Ferdinand Hodler Portrait of Giulia Leonardi 1910
“Portrait of Guilia Leonardi” (1910)
by Ferdinand Hodler*

“I fear I will be ripped open and found unsightly.” ~ Anne Sexton, from A Self Portrait In Letters

Sunday afternoon. Sunny and chilly, 51 degrees.

Well, long time, no write, hmm?

Let’s see. Where were we? When last I posted, I was in the midst of a never ending migraine, one that wouldn’t abate with shots, meds, what have you. Finally, I went on an aggressive two-week regimen with upped doses of my pain meds, and it seemed to break, at least for a while. Good news on that front, yes, but don’t worry. Things continued to be interesting.

Ferdinand Hodler Portrait of Berthe Jacques 1894 oil on canvas
“Portrait of Berthe Jacques” (1894, oil on canvas)

It seems I’ve developed akathisia from my seroquel, one of the meds I was on for sleep and anxiety. What is akathisia, you might ask? Well, it’s this wonderful condition in which you cannot stop your body from moving: tapping feet, rocking from side to side, and all kinds of variations. Mine appeared as an ability to keep my feet from moving while lying in bed at night, but I didn’t really think anything of it. I have no idea when it started, exactly, but it’s been going on for a while.

So at my last check-in with my prescribing psychiatrist, she noticed that I was fidgety. She asked me how long I had been that way. Who knows, I said. I’m quite anxious at the moment with everything that’s going on in my life. Could be that, I said. She gave me a look, suggested we switch up meds, try an extended release seroquel. Great.

Well that particular medicine landed me in bed, unable to wake up for more than a few hours. Not so good. I mentioned the fidgeting to my neurologist at that checkup. He gave me that look. Said, look I don’t want to worry you, but I want you to look up extra-pyramidal syndrome and akathisia.

So I did.

Crap.

“As for myself, I am splintered by great waves. I am coloured glass from a church window long since shattered. I find pieces of myself everywhere, and I cut myself handling them.” ~ Jeanette Winterson, from Lighthousekeeping

So ny prescribing psych and I agreed to stop the seroquel completely. Only problem is that at night, I cannot get comfortable. My feet won’t stop, and my legs feel terrible, and everything sucks. Yes, yes. RLS, or restless leg syndrome, which I supposedly do have, but which can be mistaken for akathisia, or vice versa. Add to that that our mattress is worn and it makes my back hurt, and on and on and on . . . ad infinitum. So it’s back to the doctor(s) to try to tweak the meds.

Ferdinand Hodler Portrait study to Look into the Infinity 1916 oil on canvas
“Portrait study to ‘Look into the Infinity'” (1916, oil on canvas)

Look. Enough already. I am so fricking tired of not feeling good that I’m ready to bang my head against a wall, except for that whole headache thing. I need some energy. I need to feel like myself. And I especially need to be able to sit down at this computer and do stuff instead of looking at it across the bedroom as if it were some time bomb getting ready to go off.

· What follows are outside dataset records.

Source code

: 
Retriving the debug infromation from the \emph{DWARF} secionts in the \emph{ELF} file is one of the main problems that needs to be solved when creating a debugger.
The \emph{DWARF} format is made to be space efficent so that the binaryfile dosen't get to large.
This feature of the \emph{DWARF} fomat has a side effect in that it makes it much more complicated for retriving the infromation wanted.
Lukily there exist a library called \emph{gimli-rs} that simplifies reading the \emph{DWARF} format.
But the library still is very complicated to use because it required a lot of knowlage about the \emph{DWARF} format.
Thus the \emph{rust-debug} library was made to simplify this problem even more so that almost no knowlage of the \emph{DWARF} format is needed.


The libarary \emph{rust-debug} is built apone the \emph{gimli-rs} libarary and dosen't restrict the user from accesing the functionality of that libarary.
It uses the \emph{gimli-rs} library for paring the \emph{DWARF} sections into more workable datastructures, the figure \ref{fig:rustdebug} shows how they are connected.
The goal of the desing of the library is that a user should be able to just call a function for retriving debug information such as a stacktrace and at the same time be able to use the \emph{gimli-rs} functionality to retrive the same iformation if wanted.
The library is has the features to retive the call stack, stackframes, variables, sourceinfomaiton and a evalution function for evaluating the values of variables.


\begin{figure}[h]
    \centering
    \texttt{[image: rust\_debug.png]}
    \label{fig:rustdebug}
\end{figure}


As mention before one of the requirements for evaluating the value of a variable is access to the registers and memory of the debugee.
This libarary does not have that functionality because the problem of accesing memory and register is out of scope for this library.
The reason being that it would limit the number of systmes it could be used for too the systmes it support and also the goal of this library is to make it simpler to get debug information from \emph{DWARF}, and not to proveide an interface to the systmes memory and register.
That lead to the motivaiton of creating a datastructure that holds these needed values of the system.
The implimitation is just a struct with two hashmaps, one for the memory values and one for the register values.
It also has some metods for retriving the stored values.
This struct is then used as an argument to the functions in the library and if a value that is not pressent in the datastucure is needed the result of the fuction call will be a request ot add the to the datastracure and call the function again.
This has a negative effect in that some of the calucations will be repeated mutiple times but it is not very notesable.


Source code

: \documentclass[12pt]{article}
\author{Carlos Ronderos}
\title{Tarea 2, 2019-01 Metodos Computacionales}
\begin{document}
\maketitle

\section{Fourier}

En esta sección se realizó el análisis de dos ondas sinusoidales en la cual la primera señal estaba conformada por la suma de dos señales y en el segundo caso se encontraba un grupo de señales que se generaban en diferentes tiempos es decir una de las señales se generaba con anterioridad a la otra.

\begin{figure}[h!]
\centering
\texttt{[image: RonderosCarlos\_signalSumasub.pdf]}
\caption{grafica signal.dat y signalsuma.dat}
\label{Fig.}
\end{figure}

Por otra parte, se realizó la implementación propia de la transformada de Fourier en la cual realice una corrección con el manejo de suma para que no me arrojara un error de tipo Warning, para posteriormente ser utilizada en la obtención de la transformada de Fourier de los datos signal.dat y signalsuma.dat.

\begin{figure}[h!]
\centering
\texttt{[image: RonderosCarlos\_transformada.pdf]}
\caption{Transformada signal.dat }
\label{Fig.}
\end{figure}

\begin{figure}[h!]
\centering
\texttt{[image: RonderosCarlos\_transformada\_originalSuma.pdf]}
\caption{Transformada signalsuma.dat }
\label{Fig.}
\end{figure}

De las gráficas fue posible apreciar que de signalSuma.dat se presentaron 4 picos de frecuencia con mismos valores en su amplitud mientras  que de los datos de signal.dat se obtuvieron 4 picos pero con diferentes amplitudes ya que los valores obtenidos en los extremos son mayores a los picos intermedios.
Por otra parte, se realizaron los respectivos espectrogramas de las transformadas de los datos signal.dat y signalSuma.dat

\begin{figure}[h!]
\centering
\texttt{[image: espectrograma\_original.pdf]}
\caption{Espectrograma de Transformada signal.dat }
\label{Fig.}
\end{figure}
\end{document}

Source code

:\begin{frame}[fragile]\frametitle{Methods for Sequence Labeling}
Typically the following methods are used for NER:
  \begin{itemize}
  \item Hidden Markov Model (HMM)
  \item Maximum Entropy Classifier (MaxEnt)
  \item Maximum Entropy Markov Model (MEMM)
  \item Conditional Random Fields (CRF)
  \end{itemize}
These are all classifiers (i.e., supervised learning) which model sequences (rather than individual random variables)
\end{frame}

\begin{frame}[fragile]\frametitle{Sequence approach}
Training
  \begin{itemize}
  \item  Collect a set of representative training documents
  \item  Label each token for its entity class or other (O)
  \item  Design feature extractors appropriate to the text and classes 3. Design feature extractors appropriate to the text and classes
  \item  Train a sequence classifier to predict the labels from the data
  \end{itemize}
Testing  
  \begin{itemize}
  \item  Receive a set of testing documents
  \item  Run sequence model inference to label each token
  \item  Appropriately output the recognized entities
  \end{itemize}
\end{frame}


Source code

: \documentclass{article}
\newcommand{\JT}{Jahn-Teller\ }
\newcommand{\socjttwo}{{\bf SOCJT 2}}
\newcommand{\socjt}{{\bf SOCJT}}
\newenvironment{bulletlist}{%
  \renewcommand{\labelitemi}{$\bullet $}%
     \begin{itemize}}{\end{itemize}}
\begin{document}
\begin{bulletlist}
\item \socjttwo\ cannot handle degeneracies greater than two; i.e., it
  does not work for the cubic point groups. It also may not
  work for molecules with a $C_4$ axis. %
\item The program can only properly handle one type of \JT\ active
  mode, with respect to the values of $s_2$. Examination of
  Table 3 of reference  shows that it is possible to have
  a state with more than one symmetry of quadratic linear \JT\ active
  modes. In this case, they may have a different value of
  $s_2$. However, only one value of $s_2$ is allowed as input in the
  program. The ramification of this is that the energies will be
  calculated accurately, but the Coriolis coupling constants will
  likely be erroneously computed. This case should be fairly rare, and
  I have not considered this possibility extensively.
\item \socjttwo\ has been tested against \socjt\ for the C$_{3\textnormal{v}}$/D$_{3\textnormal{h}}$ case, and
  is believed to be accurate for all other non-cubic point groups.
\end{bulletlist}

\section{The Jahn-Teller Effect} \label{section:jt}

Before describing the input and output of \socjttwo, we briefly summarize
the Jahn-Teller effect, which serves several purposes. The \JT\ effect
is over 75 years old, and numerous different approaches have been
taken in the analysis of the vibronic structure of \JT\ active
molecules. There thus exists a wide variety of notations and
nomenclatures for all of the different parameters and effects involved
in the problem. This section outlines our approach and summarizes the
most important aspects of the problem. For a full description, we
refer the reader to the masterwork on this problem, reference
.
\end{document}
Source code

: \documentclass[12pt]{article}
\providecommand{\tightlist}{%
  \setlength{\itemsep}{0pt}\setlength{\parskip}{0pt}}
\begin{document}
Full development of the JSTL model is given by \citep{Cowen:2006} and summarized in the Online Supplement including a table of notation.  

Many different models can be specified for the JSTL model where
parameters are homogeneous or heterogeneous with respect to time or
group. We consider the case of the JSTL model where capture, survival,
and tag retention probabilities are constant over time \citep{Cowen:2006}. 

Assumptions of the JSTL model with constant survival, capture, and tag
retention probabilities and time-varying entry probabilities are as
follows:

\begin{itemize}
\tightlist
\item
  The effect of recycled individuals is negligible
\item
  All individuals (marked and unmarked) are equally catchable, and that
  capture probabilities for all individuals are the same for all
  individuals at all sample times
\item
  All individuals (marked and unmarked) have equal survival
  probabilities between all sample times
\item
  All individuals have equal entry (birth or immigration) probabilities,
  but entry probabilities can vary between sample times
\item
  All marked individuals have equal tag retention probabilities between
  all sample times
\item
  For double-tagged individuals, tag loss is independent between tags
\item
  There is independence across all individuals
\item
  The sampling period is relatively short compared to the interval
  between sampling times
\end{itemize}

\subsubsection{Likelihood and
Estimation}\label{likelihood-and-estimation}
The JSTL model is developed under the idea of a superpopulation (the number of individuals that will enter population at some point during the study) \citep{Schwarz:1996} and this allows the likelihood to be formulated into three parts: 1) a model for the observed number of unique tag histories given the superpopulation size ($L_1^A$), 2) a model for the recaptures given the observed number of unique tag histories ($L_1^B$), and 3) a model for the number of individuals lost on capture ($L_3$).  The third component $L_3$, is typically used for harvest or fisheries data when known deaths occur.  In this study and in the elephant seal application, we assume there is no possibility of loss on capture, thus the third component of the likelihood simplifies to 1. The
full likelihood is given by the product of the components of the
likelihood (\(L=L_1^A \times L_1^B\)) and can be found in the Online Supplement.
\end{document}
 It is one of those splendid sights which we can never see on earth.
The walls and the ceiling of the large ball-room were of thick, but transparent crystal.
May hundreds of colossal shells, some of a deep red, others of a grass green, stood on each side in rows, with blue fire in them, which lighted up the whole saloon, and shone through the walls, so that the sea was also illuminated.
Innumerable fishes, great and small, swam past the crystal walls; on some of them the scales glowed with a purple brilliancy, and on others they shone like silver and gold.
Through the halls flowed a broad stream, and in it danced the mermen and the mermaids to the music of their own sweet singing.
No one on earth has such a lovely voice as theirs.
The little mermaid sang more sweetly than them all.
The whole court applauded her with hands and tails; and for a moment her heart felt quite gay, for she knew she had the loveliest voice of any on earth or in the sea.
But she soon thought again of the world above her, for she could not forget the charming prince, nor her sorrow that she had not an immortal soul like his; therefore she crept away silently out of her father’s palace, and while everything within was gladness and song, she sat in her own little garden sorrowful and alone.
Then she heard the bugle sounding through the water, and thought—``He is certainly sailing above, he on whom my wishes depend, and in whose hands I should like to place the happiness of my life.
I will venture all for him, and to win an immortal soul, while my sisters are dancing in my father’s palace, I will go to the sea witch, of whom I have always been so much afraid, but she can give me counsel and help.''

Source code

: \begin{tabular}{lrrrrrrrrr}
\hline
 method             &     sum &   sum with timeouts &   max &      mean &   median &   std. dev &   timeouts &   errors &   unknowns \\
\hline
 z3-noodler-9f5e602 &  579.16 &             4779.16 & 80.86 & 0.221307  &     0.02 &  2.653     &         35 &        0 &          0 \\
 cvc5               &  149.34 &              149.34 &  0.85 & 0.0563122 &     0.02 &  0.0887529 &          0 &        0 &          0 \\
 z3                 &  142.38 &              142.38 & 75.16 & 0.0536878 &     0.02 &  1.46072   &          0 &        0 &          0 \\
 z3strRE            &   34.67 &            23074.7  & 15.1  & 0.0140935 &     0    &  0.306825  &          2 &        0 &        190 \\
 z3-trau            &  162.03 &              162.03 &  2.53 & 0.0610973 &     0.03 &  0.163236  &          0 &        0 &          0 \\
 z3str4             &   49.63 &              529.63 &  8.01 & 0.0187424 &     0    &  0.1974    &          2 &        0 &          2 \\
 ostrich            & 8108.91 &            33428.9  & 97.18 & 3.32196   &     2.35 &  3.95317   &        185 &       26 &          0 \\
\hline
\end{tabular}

I literally have not sat in this chair and plied these keys in weeks. I’ve even taken to glancing at my e-mail on my phone, of all things. Oh the joys of having a smart phone. I look up medical terms like akathisia. I look up the weather. I look up whatever, anything to avoid coming back here.

Don’t ask me why being here, on this computer, on this forum is paralyzing me, but it is. I suppose its my unspoken pact with myself that I will continue to keep this blog going, that I will make it a place in which people who love quotes and art and minutiae will enjoy visiting, and because I have not done that for months now, I feel like such a failure—once again

“It’s never the changes we want that change everything.” ~ Junot Diaz, from The Brief Wondrous Life of Oscar Wao

Ferdinand Hodler Empfindung 1901 tempera on canvas
“Empfindung” (1901, tempera on canvas)

Things are precarious at the moment. One son is completely heartbroken over a relationship that he ended and has decided that former girlfriend is now the love of his life. Ah to be 23 . . . not. Another son has been off his meds and is trying to cope, but I don’t think it’s working. And my daughter? Geez, I can’t begin to figure out what is going on in her mind, what possesses her to continue to do the stupid things that she does. I just want to grab her and shake her and say, “What the hell are you doing with your life?”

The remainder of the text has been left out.